Once published, the Policy Statement will set out the FCA's rules on:
- product- and entity-level disclosures;
- product naming and marketing;
- sustainable investment labels; and
- qualifying criteria that firms must meet to use a label.
These measures are intended to help retail investors understand and navigate the complexities of the investment product landscape and to safeguard them against greenwashing (sustainability claims that are false, misleading or unsubstantiated), thereby building transparency and trust in the financial markets.
You may recall that these measures have as their genesis the government's announcement in July 2021 of its intention to create an integrated framework for decision-useful sustainability disclosures. Further details of the government's package of proposals for "greening" the UK financial system were then set out in its October 2021 report, A Roadmap to Sustainable Investing. This report covered proposals relating to the SDRs and the UK Green Taxonomy (criteria that certain economic activities must meet to be considered environmentally sustainable). We gave an update on the UK Green Taxonomy in an earlier note (see here).

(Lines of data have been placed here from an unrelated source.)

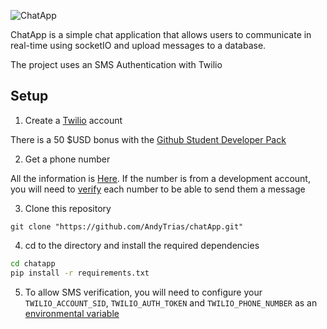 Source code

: ![ChatApp](https://i.ibb.co/Km0H7wW/ChatApp.png)

ChatApp is a simple chat application that allows users to communicate in real-time using socketIO and upload messages to a database. 

The project uses an SMS Authentication with Twilio




## Setup 

1. Create a [Twilio](https://www.twilio.com/es-mx/) account<br/>

There is a 50 $USD bonus with the [Github Student Developer Pack](https://education.github.com/pack)

2. Get a phone number <br/>

  All the information is [Here](https://console.twilio.com/?frameUrl=%2Fconsole%3Fx-target-region%3Dus1). If the number is from a development account, you will need to [verify](https://www.google.com/search?q=verify+caller+id+twilio&ei=OzMyY6yqMZ_e1sQP4LmueA&oq=verify+caller+id+&gs_lcp=Cgdnd3Mtd2l6EAMYADIECAAQEzIECAAQEzIICAAQHhAWEBMyCAgAEB4QFhATMggIABAeEBYQEzIICAAQHhAWEBMyCAgAEB4QFhATMggIABAeEBYQEzIICAAQHhAWEBMyCAgAEB4QFhATOgoIABBHENYEELADSgQIQRgASgQIRhgAUIUBWIUBYIYIaAFwAXgAgAF-iAF-kgEDMC4xmAEAoAEByAEIwAEB&sclient=gws-wiz) each number to be able to send them a message


3. Clone this repository
``` 
git clone "https://github.com/AndyTrias/chatApp.git" 
``` 

4. cd to the directory and install the required dependencies
```sh
cd chatapp
pip install -r requirements.txt
```

5. To allow SMS verification, you will need to configure your
```TWILIO_ACCOUNT_SID```, ```TWILIO_AUTH_TOKEN``` and  ```TWILIO_PHONE_NUMBER``` as an [environmental variable](https://www.twilio.com/blog/2017/01/how-to-set-environment-variables.html)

The FCA, the regulator responsible for the SDRs insofar as they relate to FCA-regulated firms, began its consultation on its sustainability disclosures and investment labels regime in October 2022 (closed in January 2023). According to the consultation paper, the core elements of the regime – disclosure and naming and marketing rules, and labelling and classification – will only apply to asset managers at the outset, though a general "anti-greenwashing" rule will immediately apply to all firms. The consultation also proposed targeted rules for distributors of investment products to UK retail investors, and invited views on whether FCA-regulated asset owners should be brought into the fold of the regime in respect of their investment products.
There is clearly widespread interest in the FCA's Policy Statement given the approximately 240 written submissions received in response to the consultation. Indeed, the regulator cites the "significant response" as the reason for the Policy Statement's delay. This will have a knock-on effect on the proposed effective dates but, according to the FCA's update (see above), these will be adjusted accordingly.